>>>
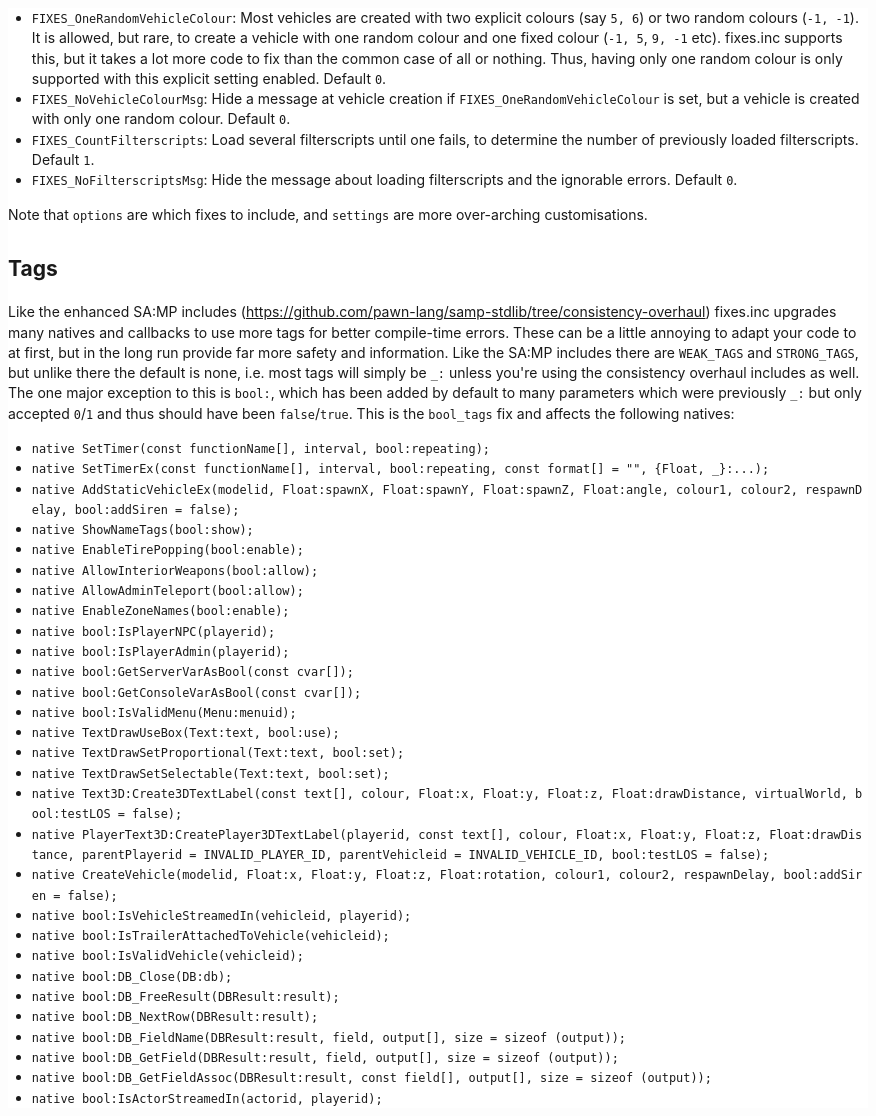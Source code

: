 * `FIXES_OneRandomVehicleColour`: Most vehicles are created with two explicit colours (say `5, 6`) or two random colours (`-1, -1`).  It is allowed, but rare, to create a vehicle with one random colour and one fixed colour (`-1, 5`, `9, -1` etc).  fixes.inc supports this, but it takes a lot more code to fix than the common case of all or nothing.  Thus, having only one random colour is only supported with this explicit setting enabled.  Default `0`.
* `FIXES_NoVehicleColourMsg`: Hide a message at vehicle creation if `FIXES_OneRandomVehicleColour` is set, but a vehicle is created with only one random colour.  Default `0`.
* `FIXES_CountFilterscripts`: Load several filterscripts until one fails, to determine the number of previously loaded filterscripts.  Default `1`.
* `FIXES_NoFilterscriptsMsg`: Hide the message about loading filterscripts and the ignorable errors.  Default `0`.

Note that `options` are which fixes to include, and `settings` are more over-arching customisations.

## Tags

Like the enhanced SA:MP includes (https://github.com/pawn-lang/samp-stdlib/tree/consistency-overhaul)
fixes.inc upgrades many natives and callbacks to use more tags for better compile-time errors.
These can be a little annoying to adapt your code to at first, but in the long run provide far more
safety and information.  Like the SA:MP includes there are `WEAK_TAGS` and `STRONG_TAGS`, but unlike
there the default is none, i.e. most tags will simply be `_:` unless you're using the consistency
overhaul includes as well.  The one major exception to this is `bool:`, which has been added by
default to many parameters which were previously `_:` but only accepted `0`/`1` and thus should have
been `false`/`true`.  This is the `bool_tags` fix and affects the following natives:

* `native SetTimer(const functionName[], interval, bool:repeating);`
* `native SetTimerEx(const functionName[], interval, bool:repeating, const format[] = "", {Float, _}:...);`
* `native AddStaticVehicleEx(modelid, Float:spawnX, Float:spawnY, Float:spawnZ, Float:angle, colour1, colour2, respawnDelay, bool:addSiren = false);`
* `native ShowNameTags(bool:show);`
* `native EnableTirePopping(bool:enable);`
* `native AllowInteriorWeapons(bool:allow);`
* `native AllowAdminTeleport(bool:allow);`
* `native EnableZoneNames(bool:enable);`
* `native bool:IsPlayerNPC(playerid);`
* `native bool:IsPlayerAdmin(playerid);`
* `native bool:GetServerVarAsBool(const cvar[]);`
* `native bool:GetConsoleVarAsBool(const cvar[]);`
* `native bool:IsValidMenu(Menu:menuid);`
* `native TextDrawUseBox(Text:text, bool:use);`
* `native TextDrawSetProportional(Text:text, bool:set);`
* `native TextDrawSetSelectable(Text:text, bool:set);`
* `native Text3D:Create3DTextLabel(const text[], colour, Float:x, Float:y, Float:z, Float:drawDistance, virtualWorld, bool:testLOS = false);`
* `native PlayerText3D:CreatePlayer3DTextLabel(playerid, const text[], colour, Float:x, Float:y, Float:z, Float:drawDistance, parentPlayerid = INVALID_PLAYER_ID, parentVehicleid = INVALID_VEHICLE_ID, bool:testLOS = false);`
* `native CreateVehicle(modelid, Float:x, Float:y, Float:z, Float:rotation, colour1, colour2, respawnDelay, bool:addSiren = false);`
* `native bool:IsVehicleStreamedIn(vehicleid, playerid);`
* `native bool:IsTrailerAttachedToVehicle(vehicleid);`
* `native bool:IsValidVehicle(vehicleid);`
* `native bool:DB_Close(DB:db);`
* `native bool:DB_FreeResult(DBResult:result);`
* `native bool:DB_NextRow(DBResult:result);`
* `native bool:DB_FieldName(DBResult:result, field, output[], size = sizeof (output));`
* `native bool:DB_GetField(DBResult:result, field, output[], size = sizeof (output));`
* `native bool:DB_GetFieldAssoc(DBResult:result, const field[], output[], size = sizeof (output));`
* `native bool:IsActorStreamedIn(actorid, playerid);`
<<<
### Required work
Copy out each line of the entries above that holds "many".

### Written solution
fixes.inc upgrades many natives and callbacks to use more tags for better compile-time errors.
default to many parameters which were previously `_:` but only accepted `0`/`1` and thus should have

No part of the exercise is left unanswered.